The inspectors identified some sections of piping downstream of flow control orifices which were not in the program, although turbulence downstream of orifices has resulted in piping erosion and pin holes at other plants. This was brought to the licensee's attention, but was considered minor because the piping was relatively new, such that erosion was not expected to have occurred. The licensee entered this issue into its corrective action program.

The inspectors determined that there were protective coatings applied to at least one safety-related heat exchanger. No problems were identified in this area.

  • The fourth recommendation was to confirm that the service water system would perform its intended function in accordance with the licensing basis for the plant.

The licensee made no ongoing commitments for this recommendation.

The licensee has completed periodic self-assessments, which have identified various minor issues. Additionally, in 2000, Region III inspectors performed a safety system design and performance capability inspection with service water as the chosen system.

Four Non-Cited Violations were identified during that inspection, all of which were of very low safety significance.

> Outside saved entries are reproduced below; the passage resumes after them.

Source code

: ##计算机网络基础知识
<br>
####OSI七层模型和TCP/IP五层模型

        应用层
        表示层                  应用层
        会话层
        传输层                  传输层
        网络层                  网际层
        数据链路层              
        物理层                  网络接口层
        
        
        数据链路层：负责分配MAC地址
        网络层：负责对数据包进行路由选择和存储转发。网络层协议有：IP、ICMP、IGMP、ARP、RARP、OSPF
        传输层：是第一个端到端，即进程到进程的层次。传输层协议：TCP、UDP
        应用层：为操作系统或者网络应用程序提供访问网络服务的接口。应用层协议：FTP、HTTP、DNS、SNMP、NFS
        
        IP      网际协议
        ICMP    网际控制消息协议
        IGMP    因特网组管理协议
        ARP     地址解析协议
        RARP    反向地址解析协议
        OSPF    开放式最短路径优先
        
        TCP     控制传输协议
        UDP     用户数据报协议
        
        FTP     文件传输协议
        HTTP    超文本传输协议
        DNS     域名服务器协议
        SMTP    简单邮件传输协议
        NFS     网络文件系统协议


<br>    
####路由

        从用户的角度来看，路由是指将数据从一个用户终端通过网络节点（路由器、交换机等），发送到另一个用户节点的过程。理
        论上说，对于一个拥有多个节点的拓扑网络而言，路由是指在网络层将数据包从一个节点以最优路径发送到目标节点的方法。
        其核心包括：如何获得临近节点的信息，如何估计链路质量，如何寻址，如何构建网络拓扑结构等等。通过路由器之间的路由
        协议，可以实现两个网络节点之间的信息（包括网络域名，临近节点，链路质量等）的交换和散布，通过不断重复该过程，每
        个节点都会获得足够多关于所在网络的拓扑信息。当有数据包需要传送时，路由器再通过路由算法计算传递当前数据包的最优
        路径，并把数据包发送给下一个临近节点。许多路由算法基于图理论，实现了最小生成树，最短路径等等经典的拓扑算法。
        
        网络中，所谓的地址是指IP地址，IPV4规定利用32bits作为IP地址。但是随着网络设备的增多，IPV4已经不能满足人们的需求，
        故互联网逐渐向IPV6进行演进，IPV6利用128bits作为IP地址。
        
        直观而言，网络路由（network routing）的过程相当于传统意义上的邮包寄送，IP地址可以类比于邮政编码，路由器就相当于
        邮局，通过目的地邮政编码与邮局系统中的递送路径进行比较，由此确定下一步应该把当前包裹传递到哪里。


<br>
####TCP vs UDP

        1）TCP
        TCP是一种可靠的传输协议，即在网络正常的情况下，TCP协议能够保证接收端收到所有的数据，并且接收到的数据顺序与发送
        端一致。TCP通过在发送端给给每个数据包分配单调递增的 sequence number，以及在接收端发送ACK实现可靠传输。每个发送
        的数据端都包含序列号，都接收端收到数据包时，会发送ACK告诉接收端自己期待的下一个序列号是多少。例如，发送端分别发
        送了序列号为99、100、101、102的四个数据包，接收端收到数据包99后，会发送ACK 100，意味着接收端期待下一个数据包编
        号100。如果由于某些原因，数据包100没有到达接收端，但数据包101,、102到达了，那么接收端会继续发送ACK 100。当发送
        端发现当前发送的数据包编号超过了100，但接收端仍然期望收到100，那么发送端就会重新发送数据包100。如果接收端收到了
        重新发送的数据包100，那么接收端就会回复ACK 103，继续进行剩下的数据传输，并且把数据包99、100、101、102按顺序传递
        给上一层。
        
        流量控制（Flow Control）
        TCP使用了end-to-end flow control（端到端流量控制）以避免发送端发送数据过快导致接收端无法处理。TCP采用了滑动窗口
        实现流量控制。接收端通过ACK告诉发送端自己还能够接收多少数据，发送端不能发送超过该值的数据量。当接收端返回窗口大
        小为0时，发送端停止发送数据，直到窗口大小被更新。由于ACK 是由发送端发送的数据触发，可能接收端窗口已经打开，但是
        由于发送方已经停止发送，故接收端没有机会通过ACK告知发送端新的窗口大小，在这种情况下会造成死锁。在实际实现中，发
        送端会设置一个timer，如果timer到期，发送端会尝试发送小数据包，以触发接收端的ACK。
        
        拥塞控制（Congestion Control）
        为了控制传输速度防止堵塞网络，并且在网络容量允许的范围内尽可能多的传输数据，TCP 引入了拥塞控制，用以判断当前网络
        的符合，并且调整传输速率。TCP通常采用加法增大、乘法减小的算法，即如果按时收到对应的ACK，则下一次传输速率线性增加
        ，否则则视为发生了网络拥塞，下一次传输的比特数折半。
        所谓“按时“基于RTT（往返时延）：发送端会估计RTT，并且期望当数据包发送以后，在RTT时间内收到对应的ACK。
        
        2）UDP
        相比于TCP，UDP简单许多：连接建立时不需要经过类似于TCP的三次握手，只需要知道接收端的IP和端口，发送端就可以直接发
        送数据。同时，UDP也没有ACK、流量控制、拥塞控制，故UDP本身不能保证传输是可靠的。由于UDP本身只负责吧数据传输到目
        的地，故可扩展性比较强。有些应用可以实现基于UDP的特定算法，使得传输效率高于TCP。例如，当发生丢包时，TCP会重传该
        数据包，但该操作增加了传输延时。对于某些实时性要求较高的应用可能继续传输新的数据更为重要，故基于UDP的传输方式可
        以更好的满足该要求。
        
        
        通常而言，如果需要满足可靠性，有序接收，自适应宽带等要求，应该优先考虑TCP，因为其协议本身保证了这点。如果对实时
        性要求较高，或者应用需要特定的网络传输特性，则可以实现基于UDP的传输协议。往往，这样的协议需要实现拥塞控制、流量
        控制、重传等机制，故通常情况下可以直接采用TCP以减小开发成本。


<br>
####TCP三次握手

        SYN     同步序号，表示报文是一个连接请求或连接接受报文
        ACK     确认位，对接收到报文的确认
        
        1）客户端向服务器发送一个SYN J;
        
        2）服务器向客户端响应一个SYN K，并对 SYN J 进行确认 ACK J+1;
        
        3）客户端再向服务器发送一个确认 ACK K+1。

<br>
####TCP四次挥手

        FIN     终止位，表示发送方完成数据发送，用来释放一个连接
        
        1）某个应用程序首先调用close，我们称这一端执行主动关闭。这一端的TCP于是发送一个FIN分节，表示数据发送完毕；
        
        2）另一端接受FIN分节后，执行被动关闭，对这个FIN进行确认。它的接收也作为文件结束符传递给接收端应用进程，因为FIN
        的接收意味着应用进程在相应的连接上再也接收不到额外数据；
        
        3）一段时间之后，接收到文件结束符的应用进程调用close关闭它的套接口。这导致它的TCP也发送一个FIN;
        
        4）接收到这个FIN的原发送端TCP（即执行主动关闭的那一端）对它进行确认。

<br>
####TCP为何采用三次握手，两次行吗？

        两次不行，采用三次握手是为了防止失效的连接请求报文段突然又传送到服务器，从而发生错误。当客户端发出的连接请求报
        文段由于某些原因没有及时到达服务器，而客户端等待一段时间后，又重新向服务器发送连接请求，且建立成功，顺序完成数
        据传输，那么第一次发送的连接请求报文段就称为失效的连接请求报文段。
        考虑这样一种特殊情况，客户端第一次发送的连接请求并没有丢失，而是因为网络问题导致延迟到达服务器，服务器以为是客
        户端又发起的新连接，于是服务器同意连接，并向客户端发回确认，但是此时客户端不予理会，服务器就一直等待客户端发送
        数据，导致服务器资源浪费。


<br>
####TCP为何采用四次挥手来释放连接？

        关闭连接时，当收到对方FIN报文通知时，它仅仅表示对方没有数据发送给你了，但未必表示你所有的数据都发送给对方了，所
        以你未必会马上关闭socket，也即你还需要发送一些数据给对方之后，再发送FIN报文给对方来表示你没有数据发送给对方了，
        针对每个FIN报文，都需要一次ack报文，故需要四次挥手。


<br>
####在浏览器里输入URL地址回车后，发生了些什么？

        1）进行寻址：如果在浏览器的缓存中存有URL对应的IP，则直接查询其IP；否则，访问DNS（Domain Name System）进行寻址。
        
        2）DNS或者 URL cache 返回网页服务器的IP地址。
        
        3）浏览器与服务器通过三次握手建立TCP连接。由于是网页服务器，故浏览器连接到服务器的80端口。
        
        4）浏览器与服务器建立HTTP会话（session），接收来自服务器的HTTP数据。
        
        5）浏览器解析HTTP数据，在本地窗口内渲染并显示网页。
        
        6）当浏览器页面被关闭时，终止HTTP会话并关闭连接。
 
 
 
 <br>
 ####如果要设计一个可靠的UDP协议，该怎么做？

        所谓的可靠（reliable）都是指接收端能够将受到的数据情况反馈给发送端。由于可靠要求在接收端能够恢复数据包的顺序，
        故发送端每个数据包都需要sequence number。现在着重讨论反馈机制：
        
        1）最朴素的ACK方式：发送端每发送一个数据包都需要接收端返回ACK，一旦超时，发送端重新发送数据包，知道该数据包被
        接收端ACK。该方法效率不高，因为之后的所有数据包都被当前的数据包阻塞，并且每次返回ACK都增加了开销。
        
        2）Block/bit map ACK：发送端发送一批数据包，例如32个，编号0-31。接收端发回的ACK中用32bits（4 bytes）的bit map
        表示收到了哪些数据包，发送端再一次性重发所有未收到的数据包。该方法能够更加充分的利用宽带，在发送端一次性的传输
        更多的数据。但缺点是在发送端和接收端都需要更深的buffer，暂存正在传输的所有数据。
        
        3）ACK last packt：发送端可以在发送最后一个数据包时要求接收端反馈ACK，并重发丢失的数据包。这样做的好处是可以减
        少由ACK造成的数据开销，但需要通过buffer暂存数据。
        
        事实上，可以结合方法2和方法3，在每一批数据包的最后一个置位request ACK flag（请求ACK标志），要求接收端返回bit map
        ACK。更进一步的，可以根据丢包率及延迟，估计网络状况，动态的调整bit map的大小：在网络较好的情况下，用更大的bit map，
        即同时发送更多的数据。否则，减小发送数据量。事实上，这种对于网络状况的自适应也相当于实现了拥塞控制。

The licensee maintained the design basis of the service water system; however, an issue regarding a modification to the service water system which appeared to introduce a single failure vulnerability was identified and is discussed in Section 4OA5.1.b.2.

Test procedures were adequate to demonstrate acceptable pump performance. The inspectors verified that, under different scenarios, the service water system could remove the safety-related heat loads. The inspectors also reviewed the set points for alarms and actuations to ensure that they were consistent with the design basis and assumptions. Overall, the licensees analyses of service water system scenarios were sufficient.

  • The fifth recommendation was to confirm that maintenance practices, operating and emergency procedures, and training that involves the service water system were adequate to ensure that safety-related equipment cooled by the service water system would function as intended and that operators of this equipment would perform effectively. Similar to recommendation four, the licensee made no ongoing commitments in response to this recommendation.

In reviewing the maintenance work orders, the inspectors noted some instances in which the description of the problem was vague or the description of the action taken did not fully describe the work that as performed to correct the problem. This made it difficult for an independent observer to verify that the problem was corrected. However, overall, maintenance of the service water system was satisfactory. No issues were identified during the walkdown which indicated ongoing maintenance problems.

The inspectors identified an issue in regard to control and update of vendor manuals.

The licensee had identified, during a 2002 self-assessment, that vendor manuals were not being properly controlled and updated. The inspectors selected and requested four vendor manuals applicable to the service water system for review from the listing of vendor manuals in the plant library. Two of the four vendor manuals were properly filed in the library and were immediately available for review. Another vendor manual was located in the vendor manual library files under a different vendor name but with the given file number. However, the licensee was not able to locate a controlled copy of the vendor manual for an indicating lamp, although an uncontrolled copy was discovered in an engineers desk. Additionally, information regarding a selected component (the turbine building Service water header isolation valves) could not be located in the vendor manual which was supposed to contain the information. The inspectors also noted that the licensee had a backlog of over 200 vendor manual changes to incorporate, although not all of these related to service water components.

The licensee controlled the service water system based upon service water system pressure. If an annunciator indicated that Service water pressure was low, then operators manually started another Service water pump to increase the pressure and provide additional water. Throttle control valves were not used in the system and flow balancing of the Service water system was not considered necessary. Service water temperatures and flow were not monitored and recorded in operator logs.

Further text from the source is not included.